La firme cherchera évidemment à relever ses prix de vente.
Mais elle ne s’en tirera pas aussi facilement : toutes les autres firmes
polluantes (cimenteries, métallurgie, sidérurgie, etc.) chercheront, elles
aussi, à faire payer leurs produits plus cher par le consommateur final.
La prise en compte des exigences écologiques aura finalement
cette conséquence : les prix tendront à augmenter plus vite que les
salaires réels, le pouvoir d’achat populaire sera donc comprimé et tout se
passera comme si le coût de la dépollution était prélevé sur les ressources
dont disposent les gens pour acheter des marchandises.
La production de celles-ci tendra donc à stagner ou à
baisser ; les tendances à la récession ou à la crise s’en trouveront
aggravées.
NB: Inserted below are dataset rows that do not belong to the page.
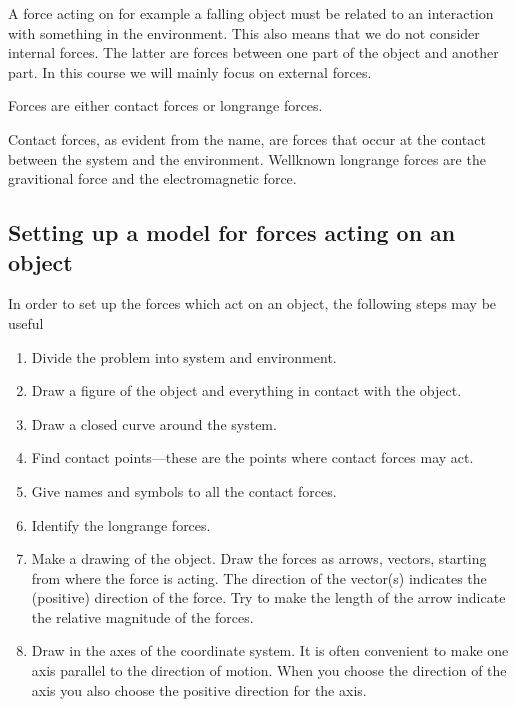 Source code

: \documentclass[letterpaper,10pt,english]{sphinxmanual}
\begin{document}
A force acting on for example a falling object must be related to an interaction with something in the environment.
This also means that we do not consider internal forces. The latter are forces between
one part of the object and another part. In this course we will mainly focus on external forces.

Forces are either contact forces or long\sphinxhyphen{}range forces.

Contact forces, as evident from the name, are forces that occur at the contact between
the system and the environment. Well\sphinxhyphen{}known long\sphinxhyphen{}range forces are the gravitional force and the electromagnetic force.


\subsection{Setting up a model for forces acting on an object}
\label{\detokenize{chapter3:setting-up-a-model-for-forces-acting-on-an-object}}
In order to set up the forces which act on an object, the following steps may be useful
\begin{enumerate}
%
\item {} 
Divide the problem into system and environment.

\item {} 
Draw a figure of the object and everything in contact with the object.

\item {} 
Draw a closed curve around the system.

\item {} 
Find contact points—these are the points where contact forces may act.

\item {} 
Give names and symbols to all the contact forces.

\item {} 
Identify the long\sphinxhyphen{}range forces.

\item {} 
Make a drawing of the object. Draw the forces as arrows, vectors, starting from where the force is acting. The direction of the vector(s) indicates the (positive) direction of the force. Try to make the length of the arrow indicate the relative magnitude of the forces.

\item {} 
Draw in the axes of the coordinate system. It is often convenient to make one axis parallel to the direction of motion. When you choose the direction of the axis you also choose the positive direction for the axis.

\end{enumerate}
\end{document}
Et ce recul de la croissance et de la production qui, dans un autre
système, aurait pu être un bien (moins de voitures, moins de bruit, plus d’air,
des journées de travail plus courtes, etc.), aura des effets entièrement
négatifs : les productions polluantes deviendront des biens de luxe,
inaccessibles à la masse, sans cesser d’être à la portée des privilégiés :
les inégalités se creuseront : les pauvres deviendront relativement plus
pauvres et les riches plus riches.
La prise en compte des coûts écologiques aura, en somme, les
mêmes effets sociaux et économiques que la crise pétrolière. Et le capitalisme,
loin de succomber à la crise, la gérera comme il l’a toujours fait : des
groupes financiers bien placés profiteront des difficultés de groupes rivaux
pour les absorber à bas prix et étendre leur mainmise sur l’économie.
« Aussi n’est-ce pas
tant à la croissance qu’il faut s’attaquer qu’à la mystification qu’elle
entretient »
Le pouvoir central renforcera son contrôle sur la
société : des technocrates calculeront des normes « optimales » de
dépollution et de production, édicteront des réglementations, étendront les
domaines de « vie programmée » et le champ d’activité des
appareils de répression.
On détournera la colère populaire, par des mythes
compensateurs, contre des boucs émissaires commodes (les minorités ethniques ou
raciales, par exemple, les « chevelus », les jeunes...) et
l’Etat n’assoira plus son pouvoir que sur la puissance de ses appareils :
bureaucratie, police, armée, milices rempliront le vide laissé par le discrédit
de la politique de parti et la disparition des partis politiques. Il suffit de
regarder autour de soi pour percevoir, en France et ailleurs, les signes d’une
semblable dégénérescence.
Direz-vous que rien de tout cela n’est inévitable ?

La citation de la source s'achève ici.